== TASK TO CARRY OUT ==
Every line with the string "false" in it belongs in your answer, so copy them all from the data.

=====

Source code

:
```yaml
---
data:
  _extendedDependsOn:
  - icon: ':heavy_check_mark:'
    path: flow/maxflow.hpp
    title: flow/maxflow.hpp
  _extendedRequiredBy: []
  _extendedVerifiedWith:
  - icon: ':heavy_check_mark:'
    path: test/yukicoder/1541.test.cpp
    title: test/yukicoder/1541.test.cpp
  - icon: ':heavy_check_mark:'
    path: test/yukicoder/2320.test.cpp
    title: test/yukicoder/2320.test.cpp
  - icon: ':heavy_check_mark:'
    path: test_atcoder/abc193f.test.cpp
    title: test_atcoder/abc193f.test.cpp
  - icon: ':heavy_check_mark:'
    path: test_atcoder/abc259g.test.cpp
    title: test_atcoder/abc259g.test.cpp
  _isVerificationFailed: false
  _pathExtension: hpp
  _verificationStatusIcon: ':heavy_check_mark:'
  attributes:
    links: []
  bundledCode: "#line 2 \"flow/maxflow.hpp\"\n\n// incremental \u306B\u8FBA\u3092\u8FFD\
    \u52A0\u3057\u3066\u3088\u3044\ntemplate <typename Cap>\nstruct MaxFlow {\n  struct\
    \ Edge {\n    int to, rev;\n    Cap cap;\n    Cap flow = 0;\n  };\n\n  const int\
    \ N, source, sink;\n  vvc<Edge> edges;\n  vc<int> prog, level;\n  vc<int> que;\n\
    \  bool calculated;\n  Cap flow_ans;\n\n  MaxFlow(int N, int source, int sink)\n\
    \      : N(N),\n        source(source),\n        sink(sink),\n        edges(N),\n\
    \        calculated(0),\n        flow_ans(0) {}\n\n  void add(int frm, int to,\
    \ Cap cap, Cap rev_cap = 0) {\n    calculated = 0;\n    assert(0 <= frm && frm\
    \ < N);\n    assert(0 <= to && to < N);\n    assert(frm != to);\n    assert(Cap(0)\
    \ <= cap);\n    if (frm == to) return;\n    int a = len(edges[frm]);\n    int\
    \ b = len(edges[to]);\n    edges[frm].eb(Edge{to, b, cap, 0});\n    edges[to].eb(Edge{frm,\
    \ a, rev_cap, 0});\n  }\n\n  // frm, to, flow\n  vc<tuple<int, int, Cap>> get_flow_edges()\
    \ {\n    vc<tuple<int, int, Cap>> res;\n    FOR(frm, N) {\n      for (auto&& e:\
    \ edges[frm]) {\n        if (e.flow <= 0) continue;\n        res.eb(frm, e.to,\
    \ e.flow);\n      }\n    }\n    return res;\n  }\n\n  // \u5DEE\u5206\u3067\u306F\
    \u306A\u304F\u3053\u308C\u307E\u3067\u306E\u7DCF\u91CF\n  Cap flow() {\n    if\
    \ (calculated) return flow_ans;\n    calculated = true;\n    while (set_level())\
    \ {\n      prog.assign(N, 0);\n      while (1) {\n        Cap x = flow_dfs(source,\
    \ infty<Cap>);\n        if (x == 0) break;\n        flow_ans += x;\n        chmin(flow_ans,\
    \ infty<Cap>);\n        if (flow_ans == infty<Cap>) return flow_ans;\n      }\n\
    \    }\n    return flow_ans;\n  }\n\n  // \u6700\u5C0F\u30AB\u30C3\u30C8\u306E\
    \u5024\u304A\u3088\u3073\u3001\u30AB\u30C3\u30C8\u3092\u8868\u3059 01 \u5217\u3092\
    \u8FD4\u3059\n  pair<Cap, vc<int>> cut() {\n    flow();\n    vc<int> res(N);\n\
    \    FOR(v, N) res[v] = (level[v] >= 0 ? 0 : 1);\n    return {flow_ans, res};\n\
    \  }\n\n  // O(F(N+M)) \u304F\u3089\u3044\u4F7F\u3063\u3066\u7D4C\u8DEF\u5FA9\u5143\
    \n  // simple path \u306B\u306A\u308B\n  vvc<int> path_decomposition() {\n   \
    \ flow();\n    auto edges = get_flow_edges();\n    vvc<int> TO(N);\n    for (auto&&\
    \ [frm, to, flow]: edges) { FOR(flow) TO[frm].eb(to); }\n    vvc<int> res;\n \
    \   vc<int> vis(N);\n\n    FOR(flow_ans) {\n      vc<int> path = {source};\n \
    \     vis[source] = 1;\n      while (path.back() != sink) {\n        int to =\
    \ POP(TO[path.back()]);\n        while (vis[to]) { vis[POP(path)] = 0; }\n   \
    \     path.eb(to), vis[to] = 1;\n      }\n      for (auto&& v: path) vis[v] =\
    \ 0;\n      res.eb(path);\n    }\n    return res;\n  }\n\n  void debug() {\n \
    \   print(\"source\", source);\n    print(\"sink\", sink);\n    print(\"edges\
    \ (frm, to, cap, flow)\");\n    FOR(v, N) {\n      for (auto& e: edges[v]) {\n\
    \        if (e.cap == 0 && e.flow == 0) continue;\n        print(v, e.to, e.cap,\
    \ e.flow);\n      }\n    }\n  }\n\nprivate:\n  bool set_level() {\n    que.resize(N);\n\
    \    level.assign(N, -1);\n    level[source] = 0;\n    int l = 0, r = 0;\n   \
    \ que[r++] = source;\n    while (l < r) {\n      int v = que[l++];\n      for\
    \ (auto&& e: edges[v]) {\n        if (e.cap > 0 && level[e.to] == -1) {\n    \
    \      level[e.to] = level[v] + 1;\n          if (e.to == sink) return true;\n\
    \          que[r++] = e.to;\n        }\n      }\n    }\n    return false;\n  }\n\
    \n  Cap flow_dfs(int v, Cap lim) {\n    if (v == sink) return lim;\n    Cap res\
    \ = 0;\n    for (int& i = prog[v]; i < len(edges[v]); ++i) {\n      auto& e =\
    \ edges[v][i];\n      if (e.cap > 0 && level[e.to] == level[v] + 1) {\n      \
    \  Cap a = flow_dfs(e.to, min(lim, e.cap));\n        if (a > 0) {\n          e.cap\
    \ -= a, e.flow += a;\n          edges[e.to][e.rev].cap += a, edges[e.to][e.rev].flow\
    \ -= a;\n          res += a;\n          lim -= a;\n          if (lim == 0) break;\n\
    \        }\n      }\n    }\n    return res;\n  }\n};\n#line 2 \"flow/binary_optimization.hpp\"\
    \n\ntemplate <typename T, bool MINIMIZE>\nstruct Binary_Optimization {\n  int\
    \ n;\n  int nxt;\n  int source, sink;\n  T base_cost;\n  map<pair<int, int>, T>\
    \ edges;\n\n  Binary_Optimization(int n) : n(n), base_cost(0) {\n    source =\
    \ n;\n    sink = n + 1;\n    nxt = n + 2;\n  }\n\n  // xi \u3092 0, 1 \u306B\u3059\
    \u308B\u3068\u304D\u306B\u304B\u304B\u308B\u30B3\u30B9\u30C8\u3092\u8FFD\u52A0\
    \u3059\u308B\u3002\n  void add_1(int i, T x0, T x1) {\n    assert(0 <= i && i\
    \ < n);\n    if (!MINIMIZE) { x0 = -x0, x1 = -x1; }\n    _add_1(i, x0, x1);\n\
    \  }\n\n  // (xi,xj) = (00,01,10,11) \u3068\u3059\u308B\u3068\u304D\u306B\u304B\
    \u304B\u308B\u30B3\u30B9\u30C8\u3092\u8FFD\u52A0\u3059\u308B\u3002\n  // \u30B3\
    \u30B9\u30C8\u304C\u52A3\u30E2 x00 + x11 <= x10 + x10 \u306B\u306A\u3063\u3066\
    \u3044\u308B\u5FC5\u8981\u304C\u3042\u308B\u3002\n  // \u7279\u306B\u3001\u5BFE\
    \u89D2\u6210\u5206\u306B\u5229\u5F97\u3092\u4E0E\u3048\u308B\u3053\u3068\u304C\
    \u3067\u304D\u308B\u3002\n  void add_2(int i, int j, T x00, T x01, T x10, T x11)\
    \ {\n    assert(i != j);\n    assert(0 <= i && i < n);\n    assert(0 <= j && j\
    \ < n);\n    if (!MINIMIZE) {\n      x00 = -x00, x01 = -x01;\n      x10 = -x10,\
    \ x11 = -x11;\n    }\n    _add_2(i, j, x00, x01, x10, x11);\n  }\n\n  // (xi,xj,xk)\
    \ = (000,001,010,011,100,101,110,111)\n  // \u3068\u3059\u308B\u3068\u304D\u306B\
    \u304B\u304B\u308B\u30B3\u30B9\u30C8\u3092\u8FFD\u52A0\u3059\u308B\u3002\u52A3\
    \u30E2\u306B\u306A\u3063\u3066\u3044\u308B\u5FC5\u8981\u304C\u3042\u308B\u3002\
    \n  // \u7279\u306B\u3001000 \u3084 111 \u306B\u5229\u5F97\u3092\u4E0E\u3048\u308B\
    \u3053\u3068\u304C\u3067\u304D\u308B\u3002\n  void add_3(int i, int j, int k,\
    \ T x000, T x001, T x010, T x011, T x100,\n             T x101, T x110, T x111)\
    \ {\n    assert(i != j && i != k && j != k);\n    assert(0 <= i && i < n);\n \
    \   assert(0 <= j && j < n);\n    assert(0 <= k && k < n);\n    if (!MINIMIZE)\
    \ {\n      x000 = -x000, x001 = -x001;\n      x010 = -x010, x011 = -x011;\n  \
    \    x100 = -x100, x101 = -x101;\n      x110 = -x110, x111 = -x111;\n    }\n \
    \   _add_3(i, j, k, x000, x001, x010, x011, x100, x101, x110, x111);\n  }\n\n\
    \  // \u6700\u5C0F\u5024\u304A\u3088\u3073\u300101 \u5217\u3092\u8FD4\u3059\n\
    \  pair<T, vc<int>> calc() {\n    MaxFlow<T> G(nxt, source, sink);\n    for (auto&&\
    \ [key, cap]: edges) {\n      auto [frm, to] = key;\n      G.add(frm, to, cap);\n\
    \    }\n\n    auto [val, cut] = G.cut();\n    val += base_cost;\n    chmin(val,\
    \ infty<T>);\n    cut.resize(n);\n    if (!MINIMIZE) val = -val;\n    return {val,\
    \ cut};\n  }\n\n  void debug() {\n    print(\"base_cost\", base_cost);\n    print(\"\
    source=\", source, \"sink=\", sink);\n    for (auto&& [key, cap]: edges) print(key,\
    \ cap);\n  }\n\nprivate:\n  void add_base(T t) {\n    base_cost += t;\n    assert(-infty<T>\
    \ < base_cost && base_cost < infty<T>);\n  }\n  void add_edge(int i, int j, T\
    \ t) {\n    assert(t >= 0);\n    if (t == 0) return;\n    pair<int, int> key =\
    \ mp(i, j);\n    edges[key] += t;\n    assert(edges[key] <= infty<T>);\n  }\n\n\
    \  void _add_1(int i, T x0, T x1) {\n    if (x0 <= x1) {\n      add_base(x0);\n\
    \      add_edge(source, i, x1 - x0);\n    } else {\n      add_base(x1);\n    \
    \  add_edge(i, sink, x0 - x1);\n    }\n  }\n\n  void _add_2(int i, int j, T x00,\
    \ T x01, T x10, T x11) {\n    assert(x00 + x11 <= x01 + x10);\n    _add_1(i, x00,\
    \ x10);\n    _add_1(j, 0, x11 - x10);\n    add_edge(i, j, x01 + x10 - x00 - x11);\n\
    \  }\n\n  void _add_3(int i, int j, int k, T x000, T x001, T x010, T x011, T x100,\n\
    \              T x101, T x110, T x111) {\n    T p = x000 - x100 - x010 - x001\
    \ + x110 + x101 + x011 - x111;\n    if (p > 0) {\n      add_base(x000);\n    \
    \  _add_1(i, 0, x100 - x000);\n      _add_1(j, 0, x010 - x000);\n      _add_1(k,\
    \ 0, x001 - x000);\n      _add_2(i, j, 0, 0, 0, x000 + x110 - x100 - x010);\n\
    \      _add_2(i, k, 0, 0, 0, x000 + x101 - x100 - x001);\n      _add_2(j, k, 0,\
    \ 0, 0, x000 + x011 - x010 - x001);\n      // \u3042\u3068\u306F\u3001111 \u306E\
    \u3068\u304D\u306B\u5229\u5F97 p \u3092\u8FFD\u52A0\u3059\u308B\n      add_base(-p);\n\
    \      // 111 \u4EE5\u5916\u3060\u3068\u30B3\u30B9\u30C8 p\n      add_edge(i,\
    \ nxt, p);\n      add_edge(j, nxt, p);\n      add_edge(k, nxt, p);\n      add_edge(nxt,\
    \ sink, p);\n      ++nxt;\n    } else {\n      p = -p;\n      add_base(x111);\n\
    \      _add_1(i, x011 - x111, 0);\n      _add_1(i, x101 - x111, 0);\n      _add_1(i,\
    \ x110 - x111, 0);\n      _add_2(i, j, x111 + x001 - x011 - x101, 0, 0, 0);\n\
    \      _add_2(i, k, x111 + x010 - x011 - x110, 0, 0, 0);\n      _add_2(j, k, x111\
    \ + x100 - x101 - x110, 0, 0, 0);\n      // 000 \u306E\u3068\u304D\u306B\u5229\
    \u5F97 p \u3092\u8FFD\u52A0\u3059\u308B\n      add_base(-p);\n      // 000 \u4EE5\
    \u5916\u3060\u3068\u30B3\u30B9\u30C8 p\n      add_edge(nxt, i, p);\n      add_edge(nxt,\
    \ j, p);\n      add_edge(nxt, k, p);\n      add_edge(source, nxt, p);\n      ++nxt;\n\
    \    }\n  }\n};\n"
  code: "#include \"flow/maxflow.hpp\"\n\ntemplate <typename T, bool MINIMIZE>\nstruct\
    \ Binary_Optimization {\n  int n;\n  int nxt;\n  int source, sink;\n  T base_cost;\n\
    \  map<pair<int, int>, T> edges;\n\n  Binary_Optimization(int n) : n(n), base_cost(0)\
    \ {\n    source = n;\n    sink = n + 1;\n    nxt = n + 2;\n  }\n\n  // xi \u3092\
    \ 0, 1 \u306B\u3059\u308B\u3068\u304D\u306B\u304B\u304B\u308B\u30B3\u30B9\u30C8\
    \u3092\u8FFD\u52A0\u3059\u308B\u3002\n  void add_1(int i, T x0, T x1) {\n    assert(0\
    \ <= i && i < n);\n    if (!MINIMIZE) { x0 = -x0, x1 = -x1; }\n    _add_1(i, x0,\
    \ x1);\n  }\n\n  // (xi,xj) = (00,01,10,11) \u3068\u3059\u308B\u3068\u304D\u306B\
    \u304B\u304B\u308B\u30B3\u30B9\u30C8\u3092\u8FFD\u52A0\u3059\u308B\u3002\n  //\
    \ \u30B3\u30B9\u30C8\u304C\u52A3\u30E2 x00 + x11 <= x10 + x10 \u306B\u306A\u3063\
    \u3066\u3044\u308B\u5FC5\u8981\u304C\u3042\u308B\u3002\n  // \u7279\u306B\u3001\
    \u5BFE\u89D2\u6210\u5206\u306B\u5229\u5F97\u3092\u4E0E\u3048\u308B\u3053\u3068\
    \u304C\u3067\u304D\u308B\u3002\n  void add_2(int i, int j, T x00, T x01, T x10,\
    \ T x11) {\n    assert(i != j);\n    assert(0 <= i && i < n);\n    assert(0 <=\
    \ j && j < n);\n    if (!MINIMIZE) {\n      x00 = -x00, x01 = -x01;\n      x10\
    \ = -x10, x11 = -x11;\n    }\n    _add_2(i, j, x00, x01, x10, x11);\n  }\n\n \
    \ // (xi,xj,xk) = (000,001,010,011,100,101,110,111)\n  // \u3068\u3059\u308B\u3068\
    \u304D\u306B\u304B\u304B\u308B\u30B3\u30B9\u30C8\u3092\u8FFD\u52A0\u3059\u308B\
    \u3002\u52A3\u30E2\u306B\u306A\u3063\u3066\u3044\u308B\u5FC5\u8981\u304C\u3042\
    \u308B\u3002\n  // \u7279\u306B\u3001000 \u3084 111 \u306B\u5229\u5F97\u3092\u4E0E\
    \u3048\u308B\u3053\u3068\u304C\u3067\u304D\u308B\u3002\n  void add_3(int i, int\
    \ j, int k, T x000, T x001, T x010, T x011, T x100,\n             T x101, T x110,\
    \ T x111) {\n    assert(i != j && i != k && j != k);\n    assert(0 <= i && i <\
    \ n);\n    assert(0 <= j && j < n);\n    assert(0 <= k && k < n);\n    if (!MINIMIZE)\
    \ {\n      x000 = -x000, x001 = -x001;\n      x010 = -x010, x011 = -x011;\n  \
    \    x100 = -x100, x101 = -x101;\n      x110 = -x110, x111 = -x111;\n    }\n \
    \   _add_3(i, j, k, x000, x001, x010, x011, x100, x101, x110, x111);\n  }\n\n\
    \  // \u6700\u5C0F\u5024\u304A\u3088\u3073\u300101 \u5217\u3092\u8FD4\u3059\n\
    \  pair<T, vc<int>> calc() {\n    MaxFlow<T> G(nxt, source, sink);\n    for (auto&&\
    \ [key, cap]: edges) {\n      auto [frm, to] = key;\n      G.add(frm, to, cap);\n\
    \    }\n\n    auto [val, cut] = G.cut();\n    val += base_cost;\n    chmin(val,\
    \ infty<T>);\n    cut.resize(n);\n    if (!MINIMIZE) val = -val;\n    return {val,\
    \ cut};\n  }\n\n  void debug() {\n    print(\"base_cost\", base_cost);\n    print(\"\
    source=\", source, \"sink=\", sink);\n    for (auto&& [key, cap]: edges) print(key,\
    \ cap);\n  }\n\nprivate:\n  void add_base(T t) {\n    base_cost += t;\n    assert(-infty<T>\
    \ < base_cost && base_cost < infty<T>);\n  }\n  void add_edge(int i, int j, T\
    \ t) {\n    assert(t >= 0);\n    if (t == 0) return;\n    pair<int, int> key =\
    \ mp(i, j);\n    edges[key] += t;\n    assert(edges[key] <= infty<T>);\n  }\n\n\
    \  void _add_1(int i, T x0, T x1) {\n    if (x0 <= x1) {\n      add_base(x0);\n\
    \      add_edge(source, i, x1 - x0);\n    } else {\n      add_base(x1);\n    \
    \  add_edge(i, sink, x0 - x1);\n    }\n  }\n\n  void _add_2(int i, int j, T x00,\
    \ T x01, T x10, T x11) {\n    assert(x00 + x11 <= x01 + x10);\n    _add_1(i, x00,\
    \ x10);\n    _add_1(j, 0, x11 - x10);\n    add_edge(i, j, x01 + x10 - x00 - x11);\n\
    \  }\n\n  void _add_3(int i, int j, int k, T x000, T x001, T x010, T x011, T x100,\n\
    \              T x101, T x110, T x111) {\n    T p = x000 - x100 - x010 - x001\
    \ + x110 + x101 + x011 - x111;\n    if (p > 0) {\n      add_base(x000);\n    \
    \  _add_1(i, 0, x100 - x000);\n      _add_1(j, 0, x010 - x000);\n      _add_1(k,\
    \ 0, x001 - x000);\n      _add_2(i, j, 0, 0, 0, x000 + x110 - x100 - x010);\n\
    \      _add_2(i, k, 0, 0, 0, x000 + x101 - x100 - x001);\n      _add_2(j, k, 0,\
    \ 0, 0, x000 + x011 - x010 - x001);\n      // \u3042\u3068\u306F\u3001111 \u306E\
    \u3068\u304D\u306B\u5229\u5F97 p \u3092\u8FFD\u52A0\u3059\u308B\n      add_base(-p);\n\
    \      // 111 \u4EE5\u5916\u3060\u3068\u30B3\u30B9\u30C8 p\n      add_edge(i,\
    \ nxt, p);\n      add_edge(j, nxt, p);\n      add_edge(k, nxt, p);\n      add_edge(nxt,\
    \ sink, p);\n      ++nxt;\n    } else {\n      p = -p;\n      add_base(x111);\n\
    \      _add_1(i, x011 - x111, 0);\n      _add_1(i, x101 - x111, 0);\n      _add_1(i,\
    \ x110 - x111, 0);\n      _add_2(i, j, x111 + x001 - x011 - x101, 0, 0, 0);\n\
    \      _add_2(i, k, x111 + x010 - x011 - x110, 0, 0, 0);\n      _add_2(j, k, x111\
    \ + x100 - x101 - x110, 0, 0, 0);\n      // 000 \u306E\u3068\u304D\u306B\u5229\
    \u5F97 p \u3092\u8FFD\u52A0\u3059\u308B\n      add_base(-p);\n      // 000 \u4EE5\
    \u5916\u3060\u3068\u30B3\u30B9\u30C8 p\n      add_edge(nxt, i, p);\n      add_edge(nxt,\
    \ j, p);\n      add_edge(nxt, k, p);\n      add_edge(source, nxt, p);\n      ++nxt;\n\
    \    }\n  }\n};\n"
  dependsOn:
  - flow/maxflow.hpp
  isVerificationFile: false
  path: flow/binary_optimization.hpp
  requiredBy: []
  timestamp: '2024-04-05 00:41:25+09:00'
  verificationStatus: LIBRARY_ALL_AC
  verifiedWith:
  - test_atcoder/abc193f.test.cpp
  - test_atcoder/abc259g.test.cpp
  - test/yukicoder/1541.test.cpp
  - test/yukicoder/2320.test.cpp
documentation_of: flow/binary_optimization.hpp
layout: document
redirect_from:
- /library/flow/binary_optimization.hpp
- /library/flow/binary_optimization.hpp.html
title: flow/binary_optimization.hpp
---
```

=====

== EXERCISE OUTPUT ==
  _isVerificationFailed: false
    \          que[r++] = e.to;\n        }\n      }\n    }\n    return false;\n  }\n\
  isVerificationFile: false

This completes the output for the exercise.